From the example, we know that if we are told the information about weather, the entropy (uncertainty) of gosports will reduce by 0.095. We call the reduced entropy of distribution X given distribution Y the $mutual$ $information$ between X and Y, denoted by I(X, Y).

Formally, mutual information can be calculated as:

$I(X, Y) = H(X) - H(X|Y)$

where $H(X|Y)$ is just a short hand for $E_Y[H(X|Y = y)]$

complete the following function to calculate mutual information:

In [244]:
def I(joint_dist):
    """given the joint distribution of two variables, calculate the mutual information between them
    Agrs:
        joint_dist(list of list of float): the joint distribution between two variables, for example, 
        for the example above joint_dist = [[0.3, 0.2, 0.1], [0.1, 0.1, 0.2]]
        
    Return:
        (float) the mutual information between these two variables:
    """
    m = len(joint_dist)
    if m <= 0:
        return -1;
    n = len(joint_dist[0])
    probs = []
    for i in range(m):
        probs.append(sum(joint_dist[i]))
    H_total = H(probs)
    H_reduced = 0.0
    for j in range(n):
        total_prob = 0.0
        probs = []
        for i in range(m):
            total_prob += joint_dist[i][j]
            probs.append(joint_dist[i][j])
        for i in range(m):
            probs[i] /= total_prob
        H_reduced += total_prob * H(probs)
    return H_total - H_reduced
            
            

In [245]:
# result should be 0.09546
print I([[0.3, 0.2, 0.1], [0.1, 0.1, 0.2]])

#result should also be 0.09546
print I([[0.3, 0.1], [0.2, 0.1], [0.1, 0.2]])

0.0954618442383
0.0954618442383


## Decision Tree
Consider the following dataset. Each row represents a single training data.

| outlook | humidity | wind | play sports? |
|--------|--------|--------|--------|
| overcast | high | strong | yes|
| overcast | normal | weak | yes |
| overcast | high | weak | yes |
| overcast | normal | strong | yes |
| sunny | high | strong | no |
| sunny | normal | weak | yes |
| rain | high | strong | no |
| rain | normal | weak | yes|

Based on the training data above, we what to predict weather play sports is yes or no based on the information of outlook, humidity, and wind. After a close look at the dataset, we may find that, if the outlook is overcast, then play sports is yes. Otherwise, it also depends on other attributes.
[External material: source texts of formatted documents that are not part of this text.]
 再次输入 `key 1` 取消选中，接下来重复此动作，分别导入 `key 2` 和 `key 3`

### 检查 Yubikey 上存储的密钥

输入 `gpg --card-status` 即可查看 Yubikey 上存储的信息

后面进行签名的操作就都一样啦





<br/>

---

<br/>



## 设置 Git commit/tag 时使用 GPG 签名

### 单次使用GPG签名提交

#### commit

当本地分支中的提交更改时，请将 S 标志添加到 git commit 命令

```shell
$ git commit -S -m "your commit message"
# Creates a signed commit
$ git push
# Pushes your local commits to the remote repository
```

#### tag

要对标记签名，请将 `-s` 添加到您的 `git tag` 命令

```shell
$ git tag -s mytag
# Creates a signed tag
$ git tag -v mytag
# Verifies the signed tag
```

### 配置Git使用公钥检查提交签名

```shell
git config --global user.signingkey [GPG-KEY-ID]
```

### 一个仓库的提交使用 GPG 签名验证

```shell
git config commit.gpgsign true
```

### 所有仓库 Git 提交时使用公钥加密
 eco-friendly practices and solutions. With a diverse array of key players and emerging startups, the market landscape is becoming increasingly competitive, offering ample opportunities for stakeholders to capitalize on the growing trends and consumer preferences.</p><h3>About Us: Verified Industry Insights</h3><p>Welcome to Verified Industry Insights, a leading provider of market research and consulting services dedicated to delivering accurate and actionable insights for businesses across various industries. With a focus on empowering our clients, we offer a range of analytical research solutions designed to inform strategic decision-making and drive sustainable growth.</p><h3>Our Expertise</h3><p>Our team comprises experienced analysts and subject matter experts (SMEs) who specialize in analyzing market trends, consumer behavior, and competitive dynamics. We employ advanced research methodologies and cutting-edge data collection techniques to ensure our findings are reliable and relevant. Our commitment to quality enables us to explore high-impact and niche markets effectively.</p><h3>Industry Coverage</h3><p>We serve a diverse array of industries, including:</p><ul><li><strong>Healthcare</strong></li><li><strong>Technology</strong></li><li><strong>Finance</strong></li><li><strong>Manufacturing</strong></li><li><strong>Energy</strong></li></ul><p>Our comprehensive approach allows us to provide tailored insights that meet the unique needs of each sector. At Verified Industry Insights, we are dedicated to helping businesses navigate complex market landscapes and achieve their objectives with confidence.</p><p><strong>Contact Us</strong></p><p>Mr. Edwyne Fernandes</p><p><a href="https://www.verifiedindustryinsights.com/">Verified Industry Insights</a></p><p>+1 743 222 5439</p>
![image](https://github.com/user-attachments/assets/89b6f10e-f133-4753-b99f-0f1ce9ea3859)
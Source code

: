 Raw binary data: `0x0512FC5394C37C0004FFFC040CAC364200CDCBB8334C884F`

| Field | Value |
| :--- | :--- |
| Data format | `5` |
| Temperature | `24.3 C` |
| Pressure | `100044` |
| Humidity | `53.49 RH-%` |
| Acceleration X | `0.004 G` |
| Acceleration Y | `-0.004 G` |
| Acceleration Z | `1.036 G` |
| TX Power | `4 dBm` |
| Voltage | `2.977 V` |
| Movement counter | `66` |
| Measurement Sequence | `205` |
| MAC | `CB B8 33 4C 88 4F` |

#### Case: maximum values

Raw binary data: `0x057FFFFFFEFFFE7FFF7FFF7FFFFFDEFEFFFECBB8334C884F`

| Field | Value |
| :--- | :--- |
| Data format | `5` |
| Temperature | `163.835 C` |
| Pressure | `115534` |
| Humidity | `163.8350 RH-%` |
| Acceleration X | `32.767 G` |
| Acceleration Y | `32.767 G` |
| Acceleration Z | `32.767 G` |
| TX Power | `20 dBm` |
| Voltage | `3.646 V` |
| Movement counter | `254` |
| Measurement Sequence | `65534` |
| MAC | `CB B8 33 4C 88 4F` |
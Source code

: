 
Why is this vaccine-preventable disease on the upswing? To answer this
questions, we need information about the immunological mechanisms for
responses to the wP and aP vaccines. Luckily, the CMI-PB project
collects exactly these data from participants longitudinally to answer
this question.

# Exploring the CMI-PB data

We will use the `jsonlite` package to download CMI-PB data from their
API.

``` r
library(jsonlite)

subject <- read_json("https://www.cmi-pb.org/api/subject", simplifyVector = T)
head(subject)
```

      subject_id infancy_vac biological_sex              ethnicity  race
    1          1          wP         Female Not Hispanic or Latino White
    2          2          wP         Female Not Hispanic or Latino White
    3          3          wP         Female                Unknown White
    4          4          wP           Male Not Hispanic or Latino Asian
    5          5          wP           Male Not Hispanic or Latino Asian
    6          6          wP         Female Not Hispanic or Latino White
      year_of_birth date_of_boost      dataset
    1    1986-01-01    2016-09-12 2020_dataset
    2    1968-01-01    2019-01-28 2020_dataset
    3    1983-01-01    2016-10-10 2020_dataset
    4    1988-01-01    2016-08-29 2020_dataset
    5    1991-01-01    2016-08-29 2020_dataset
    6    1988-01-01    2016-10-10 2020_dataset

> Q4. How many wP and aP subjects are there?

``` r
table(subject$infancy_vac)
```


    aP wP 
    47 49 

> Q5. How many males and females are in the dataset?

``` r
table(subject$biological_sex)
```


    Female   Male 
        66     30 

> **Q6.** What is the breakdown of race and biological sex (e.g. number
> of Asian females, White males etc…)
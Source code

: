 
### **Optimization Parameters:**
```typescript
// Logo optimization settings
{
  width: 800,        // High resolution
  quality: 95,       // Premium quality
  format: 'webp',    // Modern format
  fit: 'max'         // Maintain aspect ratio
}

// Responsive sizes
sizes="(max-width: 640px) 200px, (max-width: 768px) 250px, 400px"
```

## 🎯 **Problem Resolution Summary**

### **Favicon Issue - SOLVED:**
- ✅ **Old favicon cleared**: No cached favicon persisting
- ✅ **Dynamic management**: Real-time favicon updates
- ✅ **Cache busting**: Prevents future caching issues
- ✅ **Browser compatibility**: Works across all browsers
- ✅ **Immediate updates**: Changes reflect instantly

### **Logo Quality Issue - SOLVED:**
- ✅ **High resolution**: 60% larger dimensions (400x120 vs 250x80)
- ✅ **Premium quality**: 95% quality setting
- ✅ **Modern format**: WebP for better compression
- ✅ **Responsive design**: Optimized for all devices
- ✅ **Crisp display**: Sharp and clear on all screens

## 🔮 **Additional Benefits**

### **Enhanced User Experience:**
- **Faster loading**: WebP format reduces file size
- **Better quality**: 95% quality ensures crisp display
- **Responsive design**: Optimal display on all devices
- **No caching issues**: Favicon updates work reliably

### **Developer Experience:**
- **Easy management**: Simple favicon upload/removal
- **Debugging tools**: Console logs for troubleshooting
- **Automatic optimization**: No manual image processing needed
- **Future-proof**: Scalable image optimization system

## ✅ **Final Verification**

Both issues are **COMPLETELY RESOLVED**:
To be specific, if outlook is sunny, play sports = yes iff humidity is normal. if outlook is rain, play sports = yes iff wind = strong.

We can express the if-else process above as a tree as follow:

                                               outlook
                                              /   |   \
                                             /    |    \
                                        sunny overcast rain
                                          |       |     |
                                     humidity    yes   wind
                                     /     \          /    \
                                   high   normal   strong  weak
                                    |       |        |      |
                                    no     yes      no      yes
This is a simple example of decision tree.
Please note the the tree above is the not only tree to be consistent with our training dataset.
In general, in a decision tree, at each note we look at one of the attributes, and partition our dataset according to different values taken on this attribute, thus splitting our dataset. When a split dataset contains only one kind of label, the process is stopped. Otherwise we select new attributes and partitions out dataset recursively until the data in the same dataset are all of the same label, or some other stop condition is reached.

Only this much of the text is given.